Die Begründung von Verfügungen der Wiederaufnahme hat die entsprechenden Wiederaufnahmsgründe anzugeben. Die Wiederaufnahmsgründe sind in der Begründung deswegen anzuführen, weil sich die Berufungsbehörde nach der Rechtsprechung des Verwaltungsgerichtshofes (VwGH) bei der Erledigung der gegen die Verfügung der Wiederaufnahme gerichteten Berufung auf keine neuen Wiederaufnahmsgründe stützen kann. Sie hat lediglich zu beurteilen, ob die von der Abgabenbehörde erster Instanz angeführten Gründe eine Wiederaufnahme rechtfertigen (vgl. Ritz, Bundesabgabenordnung, Kommentar, § 307 Tz 3).

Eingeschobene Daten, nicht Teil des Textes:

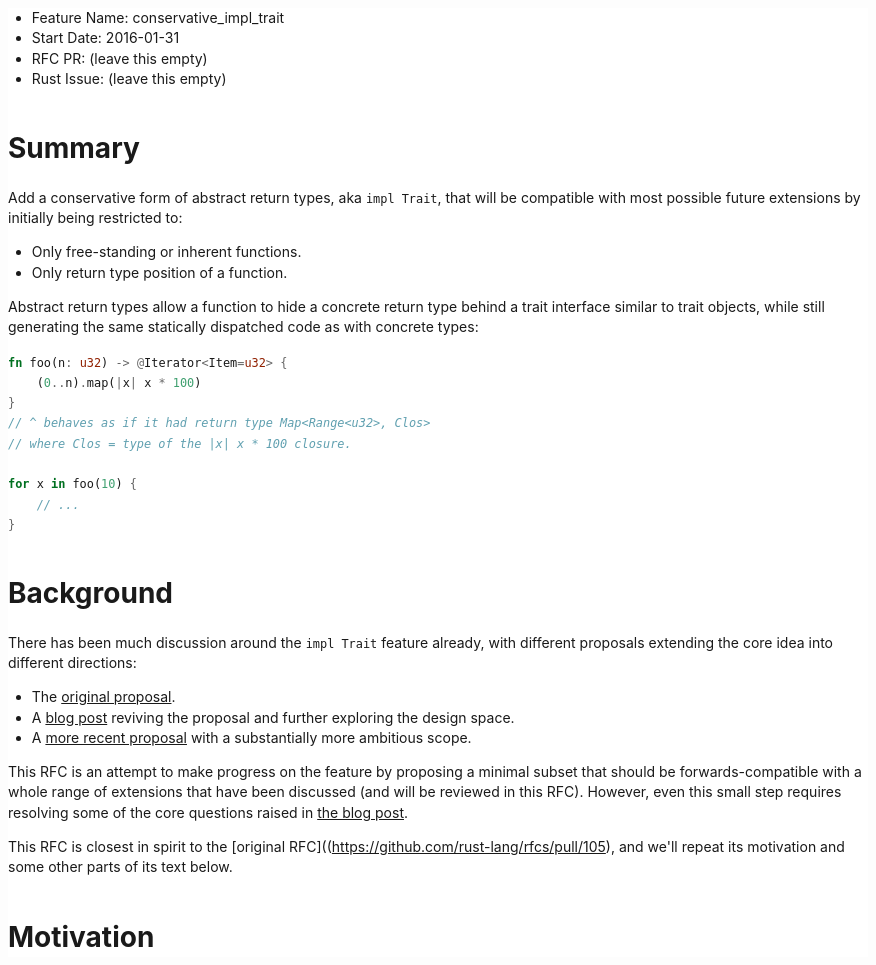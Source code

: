 - Feature Name: conservative_impl_trait
- Start Date: 2016-01-31
- RFC PR: (leave this empty)
- Rust Issue: (leave this empty)

# Summary
[summary]: #summary

Add a conservative form of abstract return types, aka `impl Trait`,
that will be compatible with most possible future extensions by
initially being restricted to:

- Only free-standing or inherent functions.
- Only return type position of a function.

Abstract return types allow a function to hide a concrete return
type behind a trait interface similar to trait objects, while
still generating the same statically dispatched code as with concrete types:

```rust
fn foo(n: u32) -> @Iterator<Item=u32> {
    (0..n).map(|x| x * 100)
}
// ^ behaves as if it had return type Map<Range<u32>, Clos>
// where Clos = type of the |x| x * 100 closure.

for x in foo(10) {
    // ...
}

```

# Background

There has been much discussion around the `impl Trait` feature already, with
different proposals extending the core idea into different directions:

- The [original proposal](https://github.com/rust-lang/rfcs/pull/105).
- A [blog post](http://aturon.github.io/blog/2015/09/28/impl-trait/) reviving
  the proposal and further exploring the design space.
- A [more recent proposal](https://github.com/rust-lang/rfcs/pull/1305) with a
  substantially more ambitious scope.

This RFC is an attempt to make progress on the feature by proposing a minimal
subset that should be forwards-compatible with a whole range of extensions that
have been discussed (and will be reviewed in this RFC). However, even this small
step requires resolving some of the core questions raised in
[the blog post](http://aturon.github.io/blog/2015/09/28/impl-trait/).

This RFC is closest in spirit to the
[original RFC]((https://github.com/rust-lang/rfcs/pull/105), and we'll repeat
its motivation and some other parts of its text below.

# Motivation
[motivation]: #motivation


[design]: #detailed-design
[drawbacks]: #drawbacks
[alternatives]: #alternatives
[unresolved]: #unresolved-questions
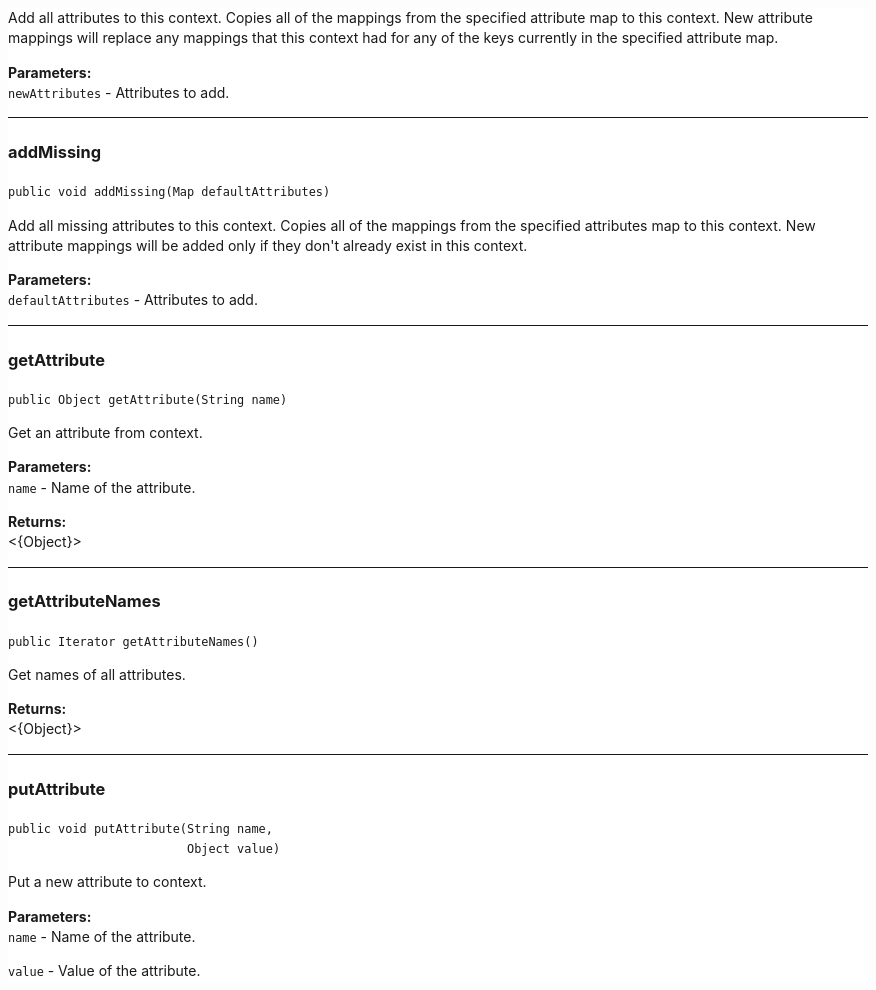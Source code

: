 Add all attributes to this context. Copies all of the mappings from the specified attribute map to this context. New attribute mappings will replace any mappings that this context had for any of the keys currently in the specified attribute map.

**Parameters:**  
`newAttributes` - Attributes to add.

------------------------------------------------------------------------

### addMissing

    public void addMissing(Map defaultAttributes)

Add all missing attributes to this context. Copies all of the mappings from the specified attributes map to this context. New attribute mappings will be added only if they don't already exist in this context.

**Parameters:**  
`defaultAttributes` - Attributes to add.

------------------------------------------------------------------------

### getAttribute

    public Object getAttribute(String name)

Get an attribute from context.

**Parameters:**  
`name` - Name of the attribute.

**Returns:**  
\<{Object}\>

------------------------------------------------------------------------

### getAttributeNames

    public Iterator getAttributeNames()

Get names of all attributes.

**Returns:**  
\<{Object}\>

------------------------------------------------------------------------

### putAttribute

    public void putAttribute(String name,
                             Object value)

Put a new attribute to context.

**Parameters:**  
`name` - Name of the attribute.

`value` - Value of the attribute.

Vom Finanzamt wurde bei der Verfügung der Wiederaufnahme des Verfahrens betreffend Einkommensteuer für das Jahr 1999 ein unzutreffender Wiederaufnahmsgrund (Herbeiführen des im abgeschlossenen Verfahren ergangenen Bescheides durch eine gerichtlich strafbare Tat) angeführt. Die Berufungsbehörde darf die amtswegige Wiederaufnahme des Verfahrens nicht auf Grund von Tatsachen bestätigen, die das Finanzamt nicht herangezogen hat. Im Berufungsverfahren dürfen nur jene Wiederaufnahmsgründe berücksichtigt werden, die in der Bescheidbegründung des Finanzamtes genannt werden (VwGH 14.5.1991, 90/14/0262; VwGH 2.3.1993, 91/14/0003; VwGH 12.4.1994, 90/14/0044; VwGH 21.6.1994, 91/14/0165; VwGH 21.7.1998, 93/14/0187, 0188). Abweichend vom Grundsatz, dass Begründungsmängel erstinstanzlicher Bescheide im Berufungsverfahren saniert werden können (VwGH 4.9.1986, 86/13/0083; VwGH 17.2.1994, 93/16/0117), ist eine hinsichtlich der Darstellung der Wiederaufnahmsgründe fehlende bzw. mangelhafte Begründung im Berufungsverfahren nicht sanierbar. Der Berufung vom 24. März 2003 gegen den Bescheid betreffend Wiederaufnahme des Verfahrens hinsichtlich Einkommensteuer für das Jahr 1999 ist daher stattzugeben und der angefochtene Wiederaufnahmsbescheid ersatzlos aufzuheben. Dies gilt unabhängig davon, aus welchen Gründen der Wiederaufnahmsbescheid angefochten wurde, sodass auf die weiteren Einwendungen des Berufungswerbers bzw. auf die Frage, ob im gegenständlichen Fall eine (gerichtlich strafbare) Handlung im Sinne des § 33 Abs. 1 und 2 FinStrG in Tateinheit mit dem Verbrechen des Amtsmissbrauches gemäß § 12 in Verbindung mit § 302 StGB gesetzt wurde oder nicht, nicht mehr weiter einzugehen ist.

Es war daher spruchgemäß zu entscheiden.